Aborto: la Spagna critica l’Italia. La reazione di Giorgia Meloni
Critiche all’Italia da Irene Montero e Ana Redondo sull’emendamento sull’aborto. Le reazioni della Premier italiana e della Ministra per la famiglia.
“Consentire le molestie organizzate contro le donne che vogliono interrompere la gravidanza significa minare un diritto riconosciuto dalla legge.

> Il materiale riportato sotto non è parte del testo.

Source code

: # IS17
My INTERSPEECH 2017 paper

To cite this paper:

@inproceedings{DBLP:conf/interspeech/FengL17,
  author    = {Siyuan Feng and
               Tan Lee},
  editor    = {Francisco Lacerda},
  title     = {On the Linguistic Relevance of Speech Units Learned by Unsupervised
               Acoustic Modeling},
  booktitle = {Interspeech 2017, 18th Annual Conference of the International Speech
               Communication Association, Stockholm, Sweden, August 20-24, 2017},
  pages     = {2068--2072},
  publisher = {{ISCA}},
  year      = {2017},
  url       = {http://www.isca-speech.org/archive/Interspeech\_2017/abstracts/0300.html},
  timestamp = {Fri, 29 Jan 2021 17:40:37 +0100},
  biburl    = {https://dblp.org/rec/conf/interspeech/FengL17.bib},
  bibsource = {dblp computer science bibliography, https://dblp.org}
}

È la strategia dell’ultradestra: intimidire per annullare i diritti, per fermare l’uguaglianza tra donne e uomini” ha dichiarato Ana Redondo, ministra spagnola per le Parità, in relazione all’emendamento del Governo italiano che apre alla presenza dei movimenti pro-vita nei consultori.

Parole sottolineate anche dall’ex ministra per le Parità, Irene Montero, che all’epoca del suo mandato promosse la riforma dell’aborto in Spagna, che contempla anche l’interruzione di gravidanza nelle strutture pubbliche a partire dai 16 anni: “L’aborto è un diritto fondamentale di tutte le donne, è un diritto umano, e fa parte del nostro diritto alla salute. Con questa decisione quindi il governo italiano sta mettendo a rischio la vita e la sicurezza delle donne, che sono più della metà della popolazione“.

Irene Montero
Immediata la reazione di Giorgia Meloni: “Varie volte ho ascoltato ministri stranieri che parlano di questioni interne italiane senza conoscerne i fatti. Normalmente quando si è ignoranti su un tema si deve avere almeno la buona creanza di non dare lezioni”.

Giorgia Meloni
Della stessa opinione anche Eugenia Roccella, ministra per la Famiglia, la Natalità e le Pari Opportunità: “Suggerisco ai rappresentanti di altri Paesi di basare le proprie opinioni sulla lettura dei testi e non sulla propaganda della sinistra italiana, che si dichiara paladina della legge 194, ma non ne conosce il contenuto o fa finta di non conoscerlo, dal momento che contesta un emendamento che non fa altro che riprodurre alla lettera un articolo della legge sull’aborto in vigore da quarantasei anni. Leggi, emendamenti e relazioni ministeriali al Parlamento sono a disposizione di chiunque voglia consultarli prima di esternare, per evitare di farlo senza cognizione di causa“.